[EXERCISE PROMPT] Using the data below, gather each line that includes the word "bash".

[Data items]
········
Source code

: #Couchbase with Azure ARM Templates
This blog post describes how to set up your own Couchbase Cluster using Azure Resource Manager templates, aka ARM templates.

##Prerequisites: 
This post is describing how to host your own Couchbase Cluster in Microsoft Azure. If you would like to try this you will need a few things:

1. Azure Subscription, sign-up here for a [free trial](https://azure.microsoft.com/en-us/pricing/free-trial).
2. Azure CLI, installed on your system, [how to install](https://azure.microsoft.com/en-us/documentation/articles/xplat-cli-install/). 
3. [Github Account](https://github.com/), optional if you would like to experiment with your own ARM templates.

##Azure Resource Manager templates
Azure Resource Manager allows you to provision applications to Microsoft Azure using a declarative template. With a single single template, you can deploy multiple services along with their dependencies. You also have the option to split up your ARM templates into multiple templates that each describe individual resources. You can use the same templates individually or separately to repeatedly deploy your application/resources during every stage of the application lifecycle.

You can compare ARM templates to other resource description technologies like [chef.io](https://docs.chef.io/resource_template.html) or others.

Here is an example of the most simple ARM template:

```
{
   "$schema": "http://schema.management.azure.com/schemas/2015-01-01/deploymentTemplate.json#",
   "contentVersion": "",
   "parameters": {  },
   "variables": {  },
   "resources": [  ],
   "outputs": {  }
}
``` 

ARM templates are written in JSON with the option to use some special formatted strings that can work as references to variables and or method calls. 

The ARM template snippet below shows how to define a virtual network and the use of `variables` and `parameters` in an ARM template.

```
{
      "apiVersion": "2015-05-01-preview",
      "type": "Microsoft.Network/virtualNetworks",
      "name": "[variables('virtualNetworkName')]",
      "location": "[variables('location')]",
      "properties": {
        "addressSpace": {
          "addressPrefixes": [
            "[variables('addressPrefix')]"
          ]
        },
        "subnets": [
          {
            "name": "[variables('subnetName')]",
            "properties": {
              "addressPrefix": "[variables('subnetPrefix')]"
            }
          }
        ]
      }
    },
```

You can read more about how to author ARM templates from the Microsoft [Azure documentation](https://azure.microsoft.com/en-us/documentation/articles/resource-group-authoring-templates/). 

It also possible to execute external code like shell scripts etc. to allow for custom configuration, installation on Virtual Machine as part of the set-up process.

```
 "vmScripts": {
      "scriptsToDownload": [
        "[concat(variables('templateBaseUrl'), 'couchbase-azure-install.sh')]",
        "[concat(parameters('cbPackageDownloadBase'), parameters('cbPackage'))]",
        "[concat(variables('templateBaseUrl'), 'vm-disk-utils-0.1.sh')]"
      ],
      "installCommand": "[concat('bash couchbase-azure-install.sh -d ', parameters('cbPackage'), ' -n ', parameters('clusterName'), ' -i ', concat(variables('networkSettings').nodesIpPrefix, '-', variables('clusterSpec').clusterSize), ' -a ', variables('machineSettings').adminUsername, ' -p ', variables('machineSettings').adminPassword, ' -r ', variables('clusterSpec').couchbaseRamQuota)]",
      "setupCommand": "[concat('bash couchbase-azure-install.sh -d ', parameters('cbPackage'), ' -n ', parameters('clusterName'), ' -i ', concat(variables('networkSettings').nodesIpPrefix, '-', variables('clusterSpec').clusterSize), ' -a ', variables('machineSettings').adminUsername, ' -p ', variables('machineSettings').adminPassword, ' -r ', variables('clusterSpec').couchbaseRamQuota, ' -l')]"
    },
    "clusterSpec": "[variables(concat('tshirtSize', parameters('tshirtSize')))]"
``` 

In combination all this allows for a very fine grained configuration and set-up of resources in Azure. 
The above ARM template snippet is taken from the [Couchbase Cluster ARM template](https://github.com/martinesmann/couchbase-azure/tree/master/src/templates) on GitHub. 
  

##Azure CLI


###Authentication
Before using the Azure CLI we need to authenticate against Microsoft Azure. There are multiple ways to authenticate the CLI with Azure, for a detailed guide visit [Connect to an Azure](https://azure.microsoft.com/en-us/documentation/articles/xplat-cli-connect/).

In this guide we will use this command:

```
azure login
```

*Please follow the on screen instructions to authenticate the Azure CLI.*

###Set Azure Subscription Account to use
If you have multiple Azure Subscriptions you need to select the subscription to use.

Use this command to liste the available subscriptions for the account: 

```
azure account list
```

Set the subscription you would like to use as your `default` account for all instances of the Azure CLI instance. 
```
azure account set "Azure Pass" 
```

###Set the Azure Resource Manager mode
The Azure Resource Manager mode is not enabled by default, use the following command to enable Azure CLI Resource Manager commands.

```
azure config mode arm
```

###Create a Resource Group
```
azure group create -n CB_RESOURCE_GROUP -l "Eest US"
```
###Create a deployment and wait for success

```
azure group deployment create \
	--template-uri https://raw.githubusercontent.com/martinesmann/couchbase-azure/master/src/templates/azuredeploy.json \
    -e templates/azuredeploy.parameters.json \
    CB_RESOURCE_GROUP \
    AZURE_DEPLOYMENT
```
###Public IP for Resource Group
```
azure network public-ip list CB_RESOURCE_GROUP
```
········
[EXERCISE RESULT]
      "installCommand": "[concat('bash couchbase-azure-install.sh -d ', parameters('cbPackage'), ' -n ', parameters('clusterName'), ' -i ', concat(variables('networkSettings').nodesIpPrefix, '-', variables('clusterSpec').clusterSize), ' -a ', variables('machineSettings').adminUsername, ' -p ', variables('machineSettings').adminPassword, ' -r ', variables('clusterSpec').couchbaseRamQuota)]",
      "setupCommand": "[concat('bash couchbase-azure-install.sh -d ', parameters('cbPackage'), ' -n ', parameters('clusterName'), ' -i ', concat(variables('networkSettings').nodesIpPrefix, '-', variables('clusterSpec').clusterSize), ' -a ', variables('machineSettings').adminUsername, ' -p ', variables('machineSettings').adminPassword, ' -r ', variables('clusterSpec').couchbaseRamQuota, ' -l')]"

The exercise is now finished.